All communication, whether personal or business requires planning. Thirukkural says “whosoever one might be, one should guard his tongue”. You can easily offend a person or damage a situation by the slip of the tongue or a wrong gesture. In situations of personal communication, planning is done quickly and most times the situation or the context helps the planning. But in business communication planning is definitely a prerequisite.
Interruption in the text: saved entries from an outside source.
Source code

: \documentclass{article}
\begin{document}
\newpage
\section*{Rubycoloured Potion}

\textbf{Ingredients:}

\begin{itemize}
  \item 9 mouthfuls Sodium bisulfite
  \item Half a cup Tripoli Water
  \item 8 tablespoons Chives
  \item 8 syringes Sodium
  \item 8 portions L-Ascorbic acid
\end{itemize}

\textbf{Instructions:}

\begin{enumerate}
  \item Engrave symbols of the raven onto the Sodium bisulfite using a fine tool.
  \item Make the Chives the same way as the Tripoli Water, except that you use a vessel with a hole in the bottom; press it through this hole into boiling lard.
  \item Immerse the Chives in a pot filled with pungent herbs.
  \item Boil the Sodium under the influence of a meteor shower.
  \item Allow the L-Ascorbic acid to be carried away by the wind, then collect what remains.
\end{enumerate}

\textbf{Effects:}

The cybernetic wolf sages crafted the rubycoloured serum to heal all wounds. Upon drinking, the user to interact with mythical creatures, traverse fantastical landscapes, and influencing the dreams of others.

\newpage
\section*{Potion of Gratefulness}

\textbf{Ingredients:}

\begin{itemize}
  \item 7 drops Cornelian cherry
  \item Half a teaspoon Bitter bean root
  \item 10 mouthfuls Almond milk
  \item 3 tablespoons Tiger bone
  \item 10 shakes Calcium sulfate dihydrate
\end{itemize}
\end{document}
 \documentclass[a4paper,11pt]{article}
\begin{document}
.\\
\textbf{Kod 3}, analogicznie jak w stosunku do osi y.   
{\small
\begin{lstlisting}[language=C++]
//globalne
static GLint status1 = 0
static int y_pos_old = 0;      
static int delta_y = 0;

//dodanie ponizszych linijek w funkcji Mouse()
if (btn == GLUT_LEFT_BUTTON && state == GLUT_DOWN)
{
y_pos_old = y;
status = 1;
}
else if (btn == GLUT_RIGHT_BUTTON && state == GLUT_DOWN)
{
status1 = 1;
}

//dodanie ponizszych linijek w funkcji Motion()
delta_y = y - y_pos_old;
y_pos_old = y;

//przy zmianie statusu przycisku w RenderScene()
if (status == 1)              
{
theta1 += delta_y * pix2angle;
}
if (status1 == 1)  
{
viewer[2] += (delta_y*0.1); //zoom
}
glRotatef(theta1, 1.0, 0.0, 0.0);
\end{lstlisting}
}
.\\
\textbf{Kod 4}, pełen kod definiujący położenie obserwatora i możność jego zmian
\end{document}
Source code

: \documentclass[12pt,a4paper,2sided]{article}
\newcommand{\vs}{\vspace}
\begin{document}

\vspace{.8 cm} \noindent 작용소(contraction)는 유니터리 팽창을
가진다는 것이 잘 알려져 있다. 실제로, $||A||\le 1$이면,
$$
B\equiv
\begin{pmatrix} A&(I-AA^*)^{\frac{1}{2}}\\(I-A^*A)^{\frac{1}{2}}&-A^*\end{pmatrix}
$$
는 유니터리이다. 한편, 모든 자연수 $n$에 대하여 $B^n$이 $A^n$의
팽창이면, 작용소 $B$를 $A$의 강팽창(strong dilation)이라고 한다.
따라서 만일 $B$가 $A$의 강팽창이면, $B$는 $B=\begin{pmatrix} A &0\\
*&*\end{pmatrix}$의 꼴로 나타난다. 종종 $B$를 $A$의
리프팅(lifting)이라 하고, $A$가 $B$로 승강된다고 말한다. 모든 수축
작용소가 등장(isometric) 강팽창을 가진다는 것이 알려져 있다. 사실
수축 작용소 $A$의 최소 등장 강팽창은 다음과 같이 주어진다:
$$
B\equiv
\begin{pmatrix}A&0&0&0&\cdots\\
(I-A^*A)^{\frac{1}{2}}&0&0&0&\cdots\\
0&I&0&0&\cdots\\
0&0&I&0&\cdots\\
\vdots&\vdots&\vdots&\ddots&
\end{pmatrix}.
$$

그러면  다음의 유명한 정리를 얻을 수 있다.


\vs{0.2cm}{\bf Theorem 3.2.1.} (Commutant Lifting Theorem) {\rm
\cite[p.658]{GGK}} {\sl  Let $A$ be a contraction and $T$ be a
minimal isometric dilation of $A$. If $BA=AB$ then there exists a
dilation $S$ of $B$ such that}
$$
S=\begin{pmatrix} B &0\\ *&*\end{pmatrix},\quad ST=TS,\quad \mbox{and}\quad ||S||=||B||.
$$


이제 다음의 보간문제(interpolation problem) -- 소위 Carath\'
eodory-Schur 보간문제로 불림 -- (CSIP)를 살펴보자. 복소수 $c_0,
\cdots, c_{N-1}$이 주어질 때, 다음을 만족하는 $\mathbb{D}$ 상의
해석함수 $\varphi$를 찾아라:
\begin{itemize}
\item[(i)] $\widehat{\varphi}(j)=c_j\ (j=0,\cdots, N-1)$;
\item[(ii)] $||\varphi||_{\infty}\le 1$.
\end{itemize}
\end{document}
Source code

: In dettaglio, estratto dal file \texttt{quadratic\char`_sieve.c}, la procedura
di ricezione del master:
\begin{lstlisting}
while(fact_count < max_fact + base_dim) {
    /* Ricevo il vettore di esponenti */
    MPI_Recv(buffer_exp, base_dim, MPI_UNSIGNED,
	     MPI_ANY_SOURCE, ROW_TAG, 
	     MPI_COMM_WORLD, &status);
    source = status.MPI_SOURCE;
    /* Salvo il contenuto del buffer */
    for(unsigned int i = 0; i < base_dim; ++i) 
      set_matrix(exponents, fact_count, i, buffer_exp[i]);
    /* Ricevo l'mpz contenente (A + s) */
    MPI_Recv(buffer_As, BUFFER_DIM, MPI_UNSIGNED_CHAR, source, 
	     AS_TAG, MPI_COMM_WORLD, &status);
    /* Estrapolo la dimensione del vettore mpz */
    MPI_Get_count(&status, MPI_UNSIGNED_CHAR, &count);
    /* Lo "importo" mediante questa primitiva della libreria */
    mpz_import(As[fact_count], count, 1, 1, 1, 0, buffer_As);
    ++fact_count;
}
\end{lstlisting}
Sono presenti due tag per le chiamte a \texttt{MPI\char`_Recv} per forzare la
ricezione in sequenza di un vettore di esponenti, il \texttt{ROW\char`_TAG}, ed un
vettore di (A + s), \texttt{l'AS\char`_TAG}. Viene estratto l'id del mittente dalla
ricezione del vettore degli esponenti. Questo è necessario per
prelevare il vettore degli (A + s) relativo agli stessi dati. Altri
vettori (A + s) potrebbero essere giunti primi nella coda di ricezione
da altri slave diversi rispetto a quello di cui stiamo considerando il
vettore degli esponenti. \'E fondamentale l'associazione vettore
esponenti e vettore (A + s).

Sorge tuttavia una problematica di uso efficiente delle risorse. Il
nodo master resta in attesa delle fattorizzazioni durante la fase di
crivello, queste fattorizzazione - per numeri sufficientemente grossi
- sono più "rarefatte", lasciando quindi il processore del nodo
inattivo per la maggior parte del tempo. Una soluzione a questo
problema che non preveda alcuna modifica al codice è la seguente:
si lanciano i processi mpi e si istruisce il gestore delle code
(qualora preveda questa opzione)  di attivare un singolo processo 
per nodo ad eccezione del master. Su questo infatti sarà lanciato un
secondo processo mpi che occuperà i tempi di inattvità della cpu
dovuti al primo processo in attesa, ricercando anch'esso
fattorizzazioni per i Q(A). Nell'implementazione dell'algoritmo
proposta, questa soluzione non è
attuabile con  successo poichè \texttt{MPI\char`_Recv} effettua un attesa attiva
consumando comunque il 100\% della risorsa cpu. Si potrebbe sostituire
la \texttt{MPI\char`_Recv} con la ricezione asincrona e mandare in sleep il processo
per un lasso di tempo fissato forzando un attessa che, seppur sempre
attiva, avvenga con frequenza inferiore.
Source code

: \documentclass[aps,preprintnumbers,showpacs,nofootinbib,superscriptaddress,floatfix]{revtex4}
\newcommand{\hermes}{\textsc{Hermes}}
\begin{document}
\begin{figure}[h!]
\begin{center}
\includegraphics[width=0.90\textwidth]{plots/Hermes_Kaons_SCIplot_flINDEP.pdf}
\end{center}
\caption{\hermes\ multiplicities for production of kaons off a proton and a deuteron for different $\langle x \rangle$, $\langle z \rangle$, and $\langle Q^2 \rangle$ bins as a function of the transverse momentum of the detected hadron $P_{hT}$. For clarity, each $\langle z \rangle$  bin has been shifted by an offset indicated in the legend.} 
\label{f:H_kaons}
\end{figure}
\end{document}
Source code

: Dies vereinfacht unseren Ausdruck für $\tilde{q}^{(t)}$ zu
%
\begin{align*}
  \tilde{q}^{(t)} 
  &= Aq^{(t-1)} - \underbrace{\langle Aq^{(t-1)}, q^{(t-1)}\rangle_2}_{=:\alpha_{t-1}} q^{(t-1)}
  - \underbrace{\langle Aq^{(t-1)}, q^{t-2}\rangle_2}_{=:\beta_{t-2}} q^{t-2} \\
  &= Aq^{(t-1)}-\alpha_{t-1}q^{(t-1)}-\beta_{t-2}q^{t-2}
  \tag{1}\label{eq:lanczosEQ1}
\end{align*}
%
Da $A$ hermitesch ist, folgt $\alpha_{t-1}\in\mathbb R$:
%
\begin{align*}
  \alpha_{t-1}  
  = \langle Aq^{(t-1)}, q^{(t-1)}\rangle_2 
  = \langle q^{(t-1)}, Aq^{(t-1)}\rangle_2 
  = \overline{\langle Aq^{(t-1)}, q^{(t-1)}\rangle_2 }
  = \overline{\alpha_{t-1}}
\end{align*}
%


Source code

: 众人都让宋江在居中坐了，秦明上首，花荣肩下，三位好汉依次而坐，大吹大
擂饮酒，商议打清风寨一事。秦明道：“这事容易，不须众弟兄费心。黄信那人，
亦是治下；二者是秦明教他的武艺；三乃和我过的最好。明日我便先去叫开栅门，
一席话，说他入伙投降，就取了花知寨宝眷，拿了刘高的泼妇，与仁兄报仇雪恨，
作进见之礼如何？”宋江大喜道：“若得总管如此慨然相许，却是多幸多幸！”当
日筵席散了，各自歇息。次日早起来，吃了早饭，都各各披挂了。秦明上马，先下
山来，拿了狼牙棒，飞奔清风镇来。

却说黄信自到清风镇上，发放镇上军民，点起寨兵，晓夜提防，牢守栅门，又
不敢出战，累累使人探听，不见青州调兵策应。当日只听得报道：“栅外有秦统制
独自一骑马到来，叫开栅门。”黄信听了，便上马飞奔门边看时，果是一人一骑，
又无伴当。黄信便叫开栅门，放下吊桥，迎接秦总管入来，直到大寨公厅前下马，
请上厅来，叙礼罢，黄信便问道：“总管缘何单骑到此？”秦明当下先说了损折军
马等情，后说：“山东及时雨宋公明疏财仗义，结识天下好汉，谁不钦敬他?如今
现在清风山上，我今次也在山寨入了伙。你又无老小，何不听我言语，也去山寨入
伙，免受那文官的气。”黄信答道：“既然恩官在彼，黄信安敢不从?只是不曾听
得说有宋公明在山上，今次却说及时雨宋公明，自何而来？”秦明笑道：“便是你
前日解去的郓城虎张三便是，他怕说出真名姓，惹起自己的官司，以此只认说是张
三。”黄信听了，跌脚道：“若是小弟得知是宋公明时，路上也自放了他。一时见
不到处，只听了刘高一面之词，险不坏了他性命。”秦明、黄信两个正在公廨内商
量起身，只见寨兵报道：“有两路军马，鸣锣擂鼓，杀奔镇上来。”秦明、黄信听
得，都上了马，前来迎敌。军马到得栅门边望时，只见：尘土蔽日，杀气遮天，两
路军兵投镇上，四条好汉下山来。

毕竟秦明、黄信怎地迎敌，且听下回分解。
In business communication, the first principle is planning. Any message, communicated without proper planning is bound to be haphazard and disjointed. The exercise of planning, though apparently time consuming, will be rewarding. Abraham Lincoln’s most celebrated emotional speech known as the Gettysburgh address, where he dedicated the cemetery to war heroes is acclaimed to be outstanding for its spontaneity and brevity. But the truth of the matter is that Lincoln spent hours and days to refine and polish the speech as evidenced from the records in the archives.
Stages of Planning
Planning and preparation bring extra dividends. Planning leads to better organization of the message and produces the desired results. When we say desired result, we agree that every communication exercise is a means to an end. The communicator must be able to clearly identify the end. In short, he should identify the purpose for which he is sending the message. The purpose may be to remind about a due, or may be to give some new information, or may be to point out a lapse or may be just a courtesy with the underlying purpose of promoting goodwill. Once you have identified the purpose, you must make an evaluation of the receiver. It means you should have an understanding of the mental attitude of the receiver. Is he going to be responsive or indifferent, interested or apathetic to your message. You have to adopt your message to the mental attitude of the receiver. This is easier in the case of an individual than in the case of a group at the receiver’s end. If it is a group, you should be able to identify the minimum communication response expected of the group and adopt the message to it. The next stage would be to collect the ideas and gather data to make the communication effective. Finally, the message should be organized by preparing rough drafts. If all these steps are not carefully gone through, the message would appear disjointed, ill-organized and become ineffective. On the other hand, if the purpose is identified, the receiver evaluated, ideas gathered and message organized, the communication would become effective. Before one makes a speech or sends across a letter, or conceives an advertisement, one has to go through the steps of planning such as identifying purpose, evaluating the audience, collecting all relevant information and finally organizing the message. Once the message is organized, the sender should choose the proper medium for transmitting the message.